Une apocalypse en forme de lendemain qui chante, comme toujours. Nous en reparlerons dans deux ans. Avant d’aller cacher ma honte, je voudrais dire deux mot de ce professeur sur qui j’ironise trop pour être honnête. Enfin, lui, je veux dire.
Il est enseignant. De ce point de vue, je lui reconnais des vertus de pédagogue extraordinaire, d’avoir réussi à hypnotiser des milliers d’internautes et à travers eux d’autres milliers de convaincus d’avance. Petit détail, il n’est pas Professeur de droit, il enseigne dans un lycée professionnel divers sujets dont des notions de droits indispensables à tout futur adulte citoyen. C’est métier très respectable, n’allez pas vous imaginer que j’ironise sur des fonctions si nécessaires. Mais l’usurpation du titre est trop manifeste pour ne pas être relevée. En matière de droit constitutionnel, moi qui n’y connais rien, j’ai davantage tendance à porter du crédit à ce que dit un Badinter ou un Olivier Duhamel, qu’à ce que dit cet enseignant.
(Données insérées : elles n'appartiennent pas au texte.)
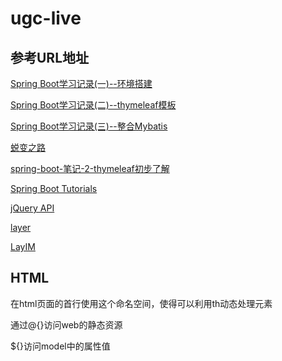 # ugc-live

## 参考URL地址

[Spring Boot学习记录(一)--环境搭建](http://blog.csdn.net/u012706811/article/details/52168339)

[Spring Boot学习记录(二)--thymeleaf模板](http://blog.csdn.net/u012706811/article/details/52185345)

[Spring Boot学习记录(三)--整合Mybatis](http://blog.csdn.net/u012706811/article/details/52198677)

[蜕变之路](http://blog.csdn.net/u012706811/article/list/2)


[spring-boot-笔记-2-thymeleaf初步了解](http://blog.csdn.net/caoxuekun/article/details/77387935)

[Spring Boot Tutorials](http://www.mkyong.com/tutorials/spring-boot-tutorials/)

[jQuery API](http://api.jquery.com/)

[layer](http://layer.layui.com/)

[LayIM](http://layim.layui.com/?from=layer#getAuth)


## HTML

<html xmlns:th="http://www.thymeleaf.org">在html页面的首行使用这个命名空间，使得可以利用th动态处理元素

通过@{}访问web的静态资源

${}访问model中的属性值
Il est spécialiste du delta-plane, ou une activité de ce genre. Je n’y connais rien non plus à cet envol, et je suis d’autant plus humble là-dessus que l’idée seule de voler ainsi me sanglace d’un coup. Mais je suis désolé de dire que ce n’est pas suffisant pour justifier d'une compréhension fine du mode de fonctionnement d’une constitution. Le raisonnement à boulet rouge s’appuie en effet presque exclusivement sur de la perversion de l’usage qu’on peut faire de ce texte, et non sur sa logique constitutionnelle. La même façon de lire ferait rejeter toutes les constitutions passées et présentes de l’histoire des démocraties, à force e procès d’intention et de supposition de détournements.
Le procès ainsi est facile et la condamnation aussi, mais tout aussi facile est le procès en acquittement, et je fais celui-ci.
Il y a de l’escroquerie mentale à se faire passer pour ce qu’on n’est pas, à faire croire qu’on est parole d’évangile sous prétexte d’un titre usurpé. Naturellement, il enseigne du droit à des élèves, alors le terme de professeur de droit n’est pas vraiment fautif. A ceci près que tout ses amis internautes ont largement relayé et embelli l’intitulé au point de le transformer en Professeur de Droit de l’Université de Marseille, tu vois l’opération, ses amis ou bien ses lecteurs convaincu d’avance, qu’on ne me soupçonne pas de soupçonner un complot bien orchestré, et si chacun a su depuis que ce sont bien ses amis qui ont amplifié la rumeur, qu’y puis-je ?
Il n’en fut que plus crédible, le bon professeur, et plus cru. Tant pis pour l’incompétence d’Olivier Duhamel et de Roger Badinter réunis, pour ne nommer que deux contradicteurs un peu connus et assez compréhensibles et cohérents dans leurs discours, face aux propos bibliques de notre escroc. Encore une fois, la question n’est pas celle du diplôme ou celle du pignon sur rue, mais celle de l’usurpation, qu’elle soit innocente ou organisée. J’ai l’outrecuidance de la considérer comme organisée.
Fini d’écrire le 28 mai 2005, à 23h32.